Created attachment 189697 [details] if saved as DOCX, you lose part or all of the document This is the file after making changes and then saving as DOCX. No error was present when saving as DOCX. But if you try to open it you get an Exception (see screen captures in separate attachments)
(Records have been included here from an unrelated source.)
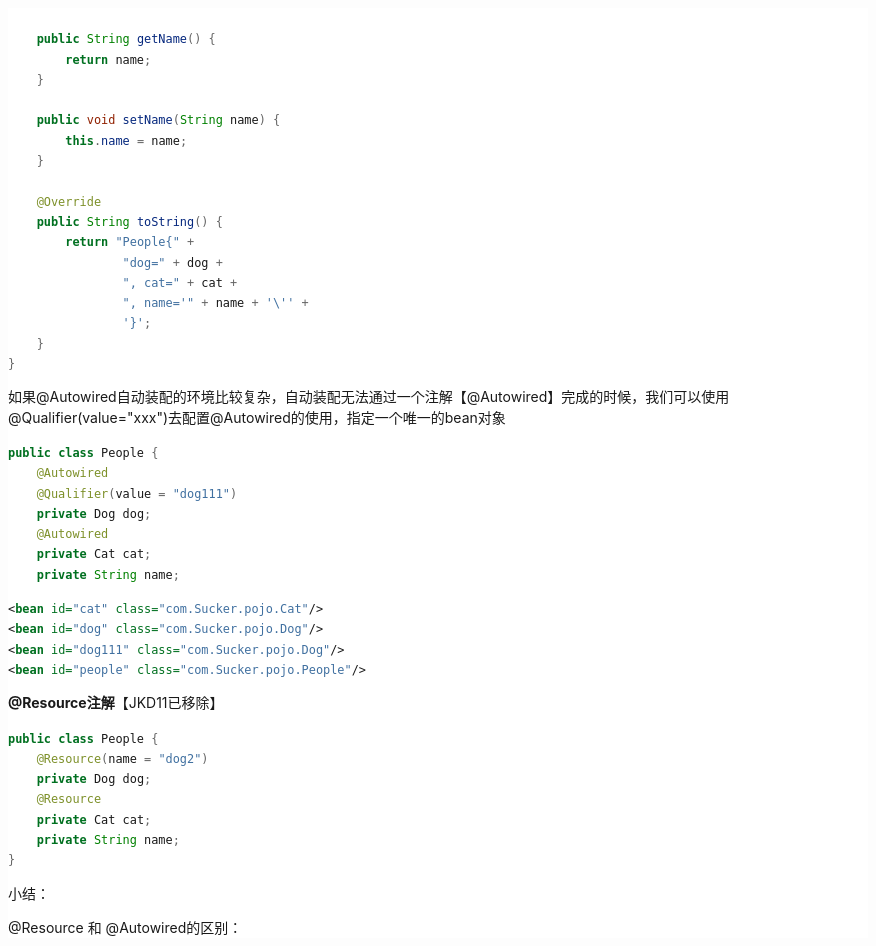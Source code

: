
 ```java

    public String getName() {
        return name;
    }

    public void setName(String name) {
        this.name = name;
    }

    @Override
    public String toString() {
        return "People{" +
                "dog=" + dog +
                ", cat=" + cat +
                ", name='" + name + '\'' +
                '}';
    }
}
```

如果@Autowired自动装配的环境比较复杂，自动装配无法通过一个注解【@Autowired】完成的时候，我们可以使用@Qualifier(value="xxx")去配置@Autowired的使用，指定一个唯一的bean对象

```java
public class People {
    @Autowired
    @Qualifier(value = "dog111")
    private Dog dog;
    @Autowired
    private Cat cat;
    private String name;
```

```xml
<bean id="cat" class="com.Sucker.pojo.Cat"/>
<bean id="dog" class="com.Sucker.pojo.Dog"/>
<bean id="dog111" class="com.Sucker.pojo.Dog"/>
<bean id="people" class="com.Sucker.pojo.People"/>
```

**@Resource注解**【JKD11已移除】

```java
public class People {
    @Resource(name = "dog2")
    private Dog dog;
    @Resource
    private Cat cat;
    private String name;
}
```

小结：

@Resource 和 @Autowired的区别：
Created attachment 189698 [details] screen captures step-by-step description with screen captures
(In reply to J22Gim from comment #1) > Created attachment 189695 [details] > original file > > This is the file I got from my colleague, it has inputs fields. > If you > 1. enable track changes > 2. modify the input fields > 3. save as DOCX > 4. close the file > > Then you can't open the file anymore. I can't reproduce on Windows or Linux. I even tried saving to the newer docx format as the original file is 2007 docx. Version: 24.2.0.0.alpha0+ (X86_64) / LibreOffice Community Build ID: 9eb419b0b0f019f5fbc48ff1a11977e8b041edee CPU threads: 2; OS: Windows 10.0 Build 22621; UI render: default; VCL: win Locale: en-US (en_FI); UI: en-US Calc: threaded Arch Linux 64-bit, X11 Version: 7.6.1.2 (X86_64) / LibreOffice Community Build ID: 60(Build:2) CPU threads: 8; OS: Linux 6.5; UI render: default; VCL: kf5 (cairo+xcb) Locale: fi-FI (fi_FI.UTF-8); UI: en-US 7.6.1-1 Calc: threaded
(In reply to J22Gim from comment #0) > Steps to Reproduce: > 1. open the test file > 2. enable track changes and delete "OpenOffice.org" from the text > 3. save as DOCX ...(2010-365) 4. Reload I get the SAXException in: Version: 7.3.7.2 / LibreOffice Community Build ID: e114eadc50a9ff8d8c8a0567d6da8f454beeb84f CPU threads: 8; OS: Linux 5.15; UI render: default; VCL: gtk3 Locale: en-AU (en_AU.UTF-8); UI: en-US Calc: threaded and: Version: 7.5.7.1 (X86_64) / LibreOffice Community Build ID: 47eb0cf7efbacdee9b19ae25d6752381ede23126 CPU threads: 8; OS: Linux 5.15; UI render: default; VCL: gtk3 Locale: en-AU (en_AU.UTF-8); UI: en-US Calc: threaded However, _not_ reproduced with: Version: 7.6.2.1 (X86_64) / LibreOffice Community Build ID: 56f7684011345957bbf33a7ee678afaf4d2ba333 CPU threads: 8; OS: Linux 5.15; UI render: default; VCL: gtk3 Locale: en-AU (en_AU.UTF-8); UI: en-US Calc: threaded Can you please test again with 7.6.2.1?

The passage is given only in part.